(Article changed on February 6, 2014 at 05:58)
Duluth, Minnesota (OpEdNews) Feburary 5, 2014: On January 31, 2014, the administration at University of Colorado-Boulder made public a report about the Department of Philosophy that had been prepared, by invitation, by a three-member team from the American Philosophical Association's Commission on the Status of Women.
The site visit had been invited in April 2013. It was conducted in September 2013. In late November, the visiting team submitted its report to the department head, the dean of the College of Arts and Sciences, and the provost (the highest ranking academic official) -- each of whom had been involved in inviting the site visit. (The chancellor is the highest ranking administrative official.)

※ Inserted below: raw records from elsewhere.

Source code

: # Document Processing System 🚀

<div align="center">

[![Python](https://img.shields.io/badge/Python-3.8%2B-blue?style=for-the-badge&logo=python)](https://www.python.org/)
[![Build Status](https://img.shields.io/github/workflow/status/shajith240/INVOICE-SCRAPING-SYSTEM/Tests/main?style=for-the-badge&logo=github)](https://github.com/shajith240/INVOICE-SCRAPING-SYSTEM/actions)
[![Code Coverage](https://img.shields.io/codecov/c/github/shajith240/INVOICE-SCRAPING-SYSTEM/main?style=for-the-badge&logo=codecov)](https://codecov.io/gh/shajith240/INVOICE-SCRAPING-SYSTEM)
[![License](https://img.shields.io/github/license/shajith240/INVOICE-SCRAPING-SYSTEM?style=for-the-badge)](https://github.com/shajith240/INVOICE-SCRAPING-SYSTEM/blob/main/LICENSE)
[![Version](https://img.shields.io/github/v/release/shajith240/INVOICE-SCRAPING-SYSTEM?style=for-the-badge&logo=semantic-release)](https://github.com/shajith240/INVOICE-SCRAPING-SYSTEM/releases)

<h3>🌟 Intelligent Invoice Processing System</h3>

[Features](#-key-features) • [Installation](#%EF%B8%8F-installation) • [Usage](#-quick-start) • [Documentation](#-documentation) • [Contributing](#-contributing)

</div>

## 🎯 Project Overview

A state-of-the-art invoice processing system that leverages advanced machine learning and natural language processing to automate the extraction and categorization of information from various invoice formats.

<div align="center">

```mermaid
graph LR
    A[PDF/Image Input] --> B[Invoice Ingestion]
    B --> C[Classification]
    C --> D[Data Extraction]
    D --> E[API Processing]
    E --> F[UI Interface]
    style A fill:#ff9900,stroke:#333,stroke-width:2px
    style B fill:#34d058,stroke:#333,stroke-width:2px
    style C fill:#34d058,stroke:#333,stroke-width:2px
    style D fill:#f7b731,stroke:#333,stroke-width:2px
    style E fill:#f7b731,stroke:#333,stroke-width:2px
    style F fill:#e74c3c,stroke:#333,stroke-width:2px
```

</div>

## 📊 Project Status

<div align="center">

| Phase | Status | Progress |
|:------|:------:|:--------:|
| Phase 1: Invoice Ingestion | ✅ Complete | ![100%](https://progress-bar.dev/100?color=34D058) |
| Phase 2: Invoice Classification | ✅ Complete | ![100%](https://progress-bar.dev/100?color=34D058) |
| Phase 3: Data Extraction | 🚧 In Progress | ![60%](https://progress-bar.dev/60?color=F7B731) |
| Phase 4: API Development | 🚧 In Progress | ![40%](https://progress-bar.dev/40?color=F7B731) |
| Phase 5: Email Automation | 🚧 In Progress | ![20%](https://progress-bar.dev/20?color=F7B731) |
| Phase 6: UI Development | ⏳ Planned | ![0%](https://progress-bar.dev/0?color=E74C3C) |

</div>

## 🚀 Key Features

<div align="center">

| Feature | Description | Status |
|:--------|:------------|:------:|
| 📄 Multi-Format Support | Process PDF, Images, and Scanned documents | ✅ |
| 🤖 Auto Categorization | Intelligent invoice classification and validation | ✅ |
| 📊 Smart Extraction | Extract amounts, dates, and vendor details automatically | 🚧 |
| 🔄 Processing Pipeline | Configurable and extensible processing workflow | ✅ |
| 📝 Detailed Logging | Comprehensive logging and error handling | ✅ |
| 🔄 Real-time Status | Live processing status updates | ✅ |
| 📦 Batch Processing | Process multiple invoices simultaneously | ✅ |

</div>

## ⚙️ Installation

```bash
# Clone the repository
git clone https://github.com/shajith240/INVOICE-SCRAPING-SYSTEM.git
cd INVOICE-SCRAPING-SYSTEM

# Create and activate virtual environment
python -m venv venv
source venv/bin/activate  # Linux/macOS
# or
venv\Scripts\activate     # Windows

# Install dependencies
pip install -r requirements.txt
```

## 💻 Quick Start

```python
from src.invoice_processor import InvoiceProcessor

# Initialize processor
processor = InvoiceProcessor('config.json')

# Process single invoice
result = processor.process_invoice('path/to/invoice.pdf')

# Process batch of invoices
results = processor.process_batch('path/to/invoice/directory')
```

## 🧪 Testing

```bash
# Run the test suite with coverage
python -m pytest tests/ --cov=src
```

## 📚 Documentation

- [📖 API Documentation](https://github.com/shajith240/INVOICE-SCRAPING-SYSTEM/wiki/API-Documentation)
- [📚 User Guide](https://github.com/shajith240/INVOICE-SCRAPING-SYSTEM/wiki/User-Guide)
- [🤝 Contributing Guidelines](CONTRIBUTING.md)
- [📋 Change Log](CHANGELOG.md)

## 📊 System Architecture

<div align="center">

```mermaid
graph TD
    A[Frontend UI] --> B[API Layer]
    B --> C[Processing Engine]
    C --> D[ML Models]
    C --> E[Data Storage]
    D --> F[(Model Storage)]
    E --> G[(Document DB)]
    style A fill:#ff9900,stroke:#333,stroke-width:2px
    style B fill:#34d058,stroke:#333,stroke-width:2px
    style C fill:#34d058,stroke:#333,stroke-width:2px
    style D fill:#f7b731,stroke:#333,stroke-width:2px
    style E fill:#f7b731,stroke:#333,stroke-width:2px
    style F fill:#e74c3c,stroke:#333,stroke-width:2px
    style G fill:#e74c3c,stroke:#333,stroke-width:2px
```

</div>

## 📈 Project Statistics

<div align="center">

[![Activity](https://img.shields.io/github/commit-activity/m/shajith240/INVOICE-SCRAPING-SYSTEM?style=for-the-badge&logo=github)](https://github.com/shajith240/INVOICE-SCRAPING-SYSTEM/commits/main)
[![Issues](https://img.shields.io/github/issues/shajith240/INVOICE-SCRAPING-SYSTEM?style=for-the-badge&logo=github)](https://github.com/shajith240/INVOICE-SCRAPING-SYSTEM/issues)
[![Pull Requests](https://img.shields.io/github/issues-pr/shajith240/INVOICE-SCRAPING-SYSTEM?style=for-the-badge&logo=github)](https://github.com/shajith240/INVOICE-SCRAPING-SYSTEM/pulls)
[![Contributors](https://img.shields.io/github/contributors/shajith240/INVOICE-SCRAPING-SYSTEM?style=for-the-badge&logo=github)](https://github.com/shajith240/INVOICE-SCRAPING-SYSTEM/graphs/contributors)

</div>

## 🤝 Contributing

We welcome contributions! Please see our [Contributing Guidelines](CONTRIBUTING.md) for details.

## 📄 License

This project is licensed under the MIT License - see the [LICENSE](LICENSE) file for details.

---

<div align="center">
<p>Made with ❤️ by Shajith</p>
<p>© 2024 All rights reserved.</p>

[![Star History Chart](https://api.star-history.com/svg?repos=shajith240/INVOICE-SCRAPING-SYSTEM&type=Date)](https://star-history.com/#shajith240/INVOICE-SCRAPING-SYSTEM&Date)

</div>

After reviewing the report for more than a month, the administration decided to make it public -- evidently, with the chancellor's approval.
Basically, the administration wants to stop hearing complaints involving the Department of Philosophy. For understandable reasons, the administration is exasperated with all the complaints involving the Department of Philosophy.
In various places the report contains some background information (e.g., the report alleges that at least 15 complaints involving the department have been filed with the Office of Discrimination and Harassment). But the report does not contain a separate subsection on the background of events that led up to the invitation for the site visit -- or of the department's attempt(s) to address the issues involved.
Among other things, the report includes the following statements:
"Moreover, we find that there is a lack of ownership from top to bottom regarding solving the problems and addressing unprofessional (or worse) behavior."
For the department to recover, recovery "will involve taking drastic action."